The Legend of Sleepy Hollow (1949)
Available on Disney+, The Legend of Sleepy Hollow is a half-hour short in The Adventures of Ichabod and Mr. Toad. It was inspired by the 1820 short story by Washington Irving and is narrated by Bing Crosby. It uses a musical format to tell the story.
Featuring a wealth of classic Americana gothic imagery such as dark, foreboding forests and cluttered graveyards, The Legend of Sleepy Hollow tells the tale of schoolteacher Ichabod, who moves to the small town of Sleepy Hollow and is tormented by a ghastly headless horseman. Bing Crosby opens the film by describing the town as “a quiet, peaceful place” that is “somehow foreboding”, abounded in “haunted spots, twilight takes and local superstitions”.
This short captures the mood of Spooky Season perfectly; it is abundant with rich and vibrant autumnal colours, Halloween iconography, and a sense of nostalgia for this time of year.
Trick or Treat (1952)
Trick or Treat is a Donald Duck short that features his nephews, Huey, Dewey and Louie, getting revenge on their uncle’s cheap Halloween tricks with the help of a friendly witch. This whimsical and hilarious short will fill you with all the Halloween love and nostalgia you need this year.
The friendly witch, Witch Hazel, sees Huey, Dewey, and Louie dressed up and ready to trick or treat, and she watches them with love and appreciation for their commitment to Halloween.
When she witnesses Donald play a cruel trick on the boys instead of giving them treats, exclaiming “bless their little black hearts”, she promises to help them get him back. It makes for a lot of fun, Halloween-themed gags, such as potion-making and witchy goings-on, and the music wonderfully encapsulates the whole spirit of the season.
This is my personal favourite Disney Halloween-themed cartoon.
How to Haunt a House (1999)
Part of Mickey’s House of Villains, a direct-to-video film where the Disney villains take over Mickey’s House of Mouse, How to Haunt a House is a Halloween-themed Goofy cartoon where an unseen narrator takes Goofy through each step to successfully haunting a house.
It is reminiscent of the older Goofy cartoons, where a narrator would try to help Goofy be successful at various things, including How to Play Football and How to Fish.

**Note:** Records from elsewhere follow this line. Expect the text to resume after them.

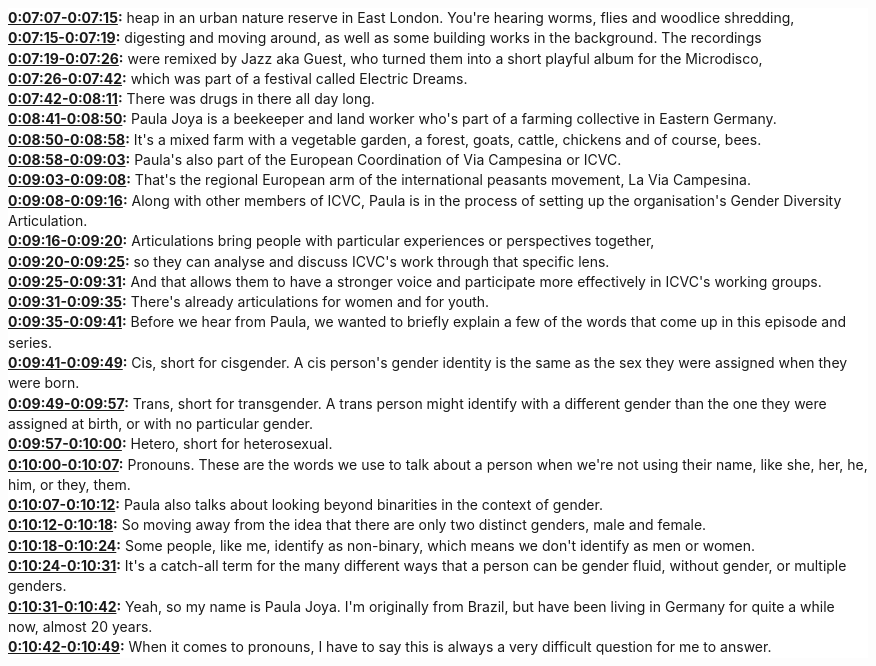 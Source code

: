 **[0:07:07-0:07:15](https://soundcloud.com/farmerama-radio/cultivating-justice-episode-1#t=0:07:07):**  heap in an urban nature reserve in East London. You're hearing worms, flies and woodlice shredding,  
**[0:07:15-0:07:19](https://soundcloud.com/farmerama-radio/cultivating-justice-episode-1#t=0:07:15):**  digesting and moving around, as well as some building works in the background. The recordings  
**[0:07:19-0:07:26](https://soundcloud.com/farmerama-radio/cultivating-justice-episode-1#t=0:07:19):**  were remixed by Jazz aka Guest, who turned them into a short playful album for the Microdisco,  
**[0:07:26-0:07:42](https://soundcloud.com/farmerama-radio/cultivating-justice-episode-1#t=0:07:26):**  which was part of a festival called Electric Dreams.  
**[0:07:42-0:08:11](https://soundcloud.com/farmerama-radio/cultivating-justice-episode-1#t=0:07:42):**  There was drugs in there all day long.  
**[0:08:41-0:08:50](https://soundcloud.com/farmerama-radio/cultivating-justice-episode-1#t=0:08:41):**  Paula Joya is a beekeeper and land worker who's part of a farming collective in Eastern Germany.  
**[0:08:50-0:08:58](https://soundcloud.com/farmerama-radio/cultivating-justice-episode-1#t=0:08:50):**  It's a mixed farm with a vegetable garden, a forest, goats, cattle, chickens and of course, bees.  
**[0:08:58-0:09:03](https://soundcloud.com/farmerama-radio/cultivating-justice-episode-1#t=0:08:58):**  Paula's also part of the European Coordination of Via Campesina or ICVC.  
**[0:09:03-0:09:08](https://soundcloud.com/farmerama-radio/cultivating-justice-episode-1#t=0:09:03):**  That's the regional European arm of the international peasants movement, La Via Campesina.  
**[0:09:08-0:09:16](https://soundcloud.com/farmerama-radio/cultivating-justice-episode-1#t=0:09:08):**  Along with other members of ICVC, Paula is in the process of setting up the organisation's Gender Diversity Articulation.  
**[0:09:16-0:09:20](https://soundcloud.com/farmerama-radio/cultivating-justice-episode-1#t=0:09:16):**  Articulations bring people with particular experiences or perspectives together,  
**[0:09:20-0:09:25](https://soundcloud.com/farmerama-radio/cultivating-justice-episode-1#t=0:09:20):**  so they can analyse and discuss ICVC's work through that specific lens.  
**[0:09:25-0:09:31](https://soundcloud.com/farmerama-radio/cultivating-justice-episode-1#t=0:09:25):**  And that allows them to have a stronger voice and participate more effectively in ICVC's working groups.  
**[0:09:31-0:09:35](https://soundcloud.com/farmerama-radio/cultivating-justice-episode-1#t=0:09:31):**  There's already articulations for women and for youth.  
**[0:09:35-0:09:41](https://soundcloud.com/farmerama-radio/cultivating-justice-episode-1#t=0:09:35):**  Before we hear from Paula, we wanted to briefly explain a few of the words that come up in this episode and series.  
**[0:09:41-0:09:49](https://soundcloud.com/farmerama-radio/cultivating-justice-episode-1#t=0:09:41):**  Cis, short for cisgender. A cis person's gender identity is the same as the sex they were assigned when they were born.  
**[0:09:49-0:09:57](https://soundcloud.com/farmerama-radio/cultivating-justice-episode-1#t=0:09:49):**  Trans, short for transgender. A trans person might identify with a different gender than the one they were assigned at birth, or with no particular gender.  
**[0:09:57-0:10:00](https://soundcloud.com/farmerama-radio/cultivating-justice-episode-1#t=0:09:57):**  Hetero, short for heterosexual.  
**[0:10:00-0:10:07](https://soundcloud.com/farmerama-radio/cultivating-justice-episode-1#t=0:10:00):**  Pronouns. These are the words we use to talk about a person when we're not using their name, like she, her, he, him, or they, them.  
**[0:10:07-0:10:12](https://soundcloud.com/farmerama-radio/cultivating-justice-episode-1#t=0:10:07):**  Paula also talks about looking beyond binarities in the context of gender.  
**[0:10:12-0:10:18](https://soundcloud.com/farmerama-radio/cultivating-justice-episode-1#t=0:10:12):**  So moving away from the idea that there are only two distinct genders, male and female.  
**[0:10:18-0:10:24](https://soundcloud.com/farmerama-radio/cultivating-justice-episode-1#t=0:10:18):**  Some people, like me, identify as non-binary, which means we don't identify as men or women.  
**[0:10:24-0:10:31](https://soundcloud.com/farmerama-radio/cultivating-justice-episode-1#t=0:10:24):**  It's a catch-all term for the many different ways that a person can be gender fluid, without gender, or multiple genders.  
**[0:10:31-0:10:42](https://soundcloud.com/farmerama-radio/cultivating-justice-episode-1#t=0:10:31):**  Yeah, so my name is Paula Joya. I'm originally from Brazil, but have been living in Germany for quite a while now, almost 20 years.  
**[0:10:42-0:10:49](https://soundcloud.com/farmerama-radio/cultivating-justice-episode-1#t=0:10:42):**  When it comes to pronouns, I have to say this is always a very difficult question for me to answer.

This amusing short opens with the narrator explaining that “the following presentation will demonstrate how to haunt the living” as Goofy leaves his house. The shot remains in Goofy’s house as the narrator says, “but before we begin, one must be…not living”. We hear a car crash, Goofy’s iconic scream, and he returns to his home as a ghost, ready for the presentation.
The narrator takes Goofy through various stages of successfully haunting a house, including choosing a house to haunt, selecting a hauntee, and being creepy. Goofy selects a challenge to scare – Donald. Throughout the short Goofy attempts all the hallmarks of a haunted house, including rattling chains, flickering lights, and opening doors so they appear to open by themselves.
Donald is unfazed, exclaiming happily, “automatic doors, how convenient!”. The short is an amusing deconstruction of the haunted house format and has a lot of laughs with the Goofy-Donald dynamic.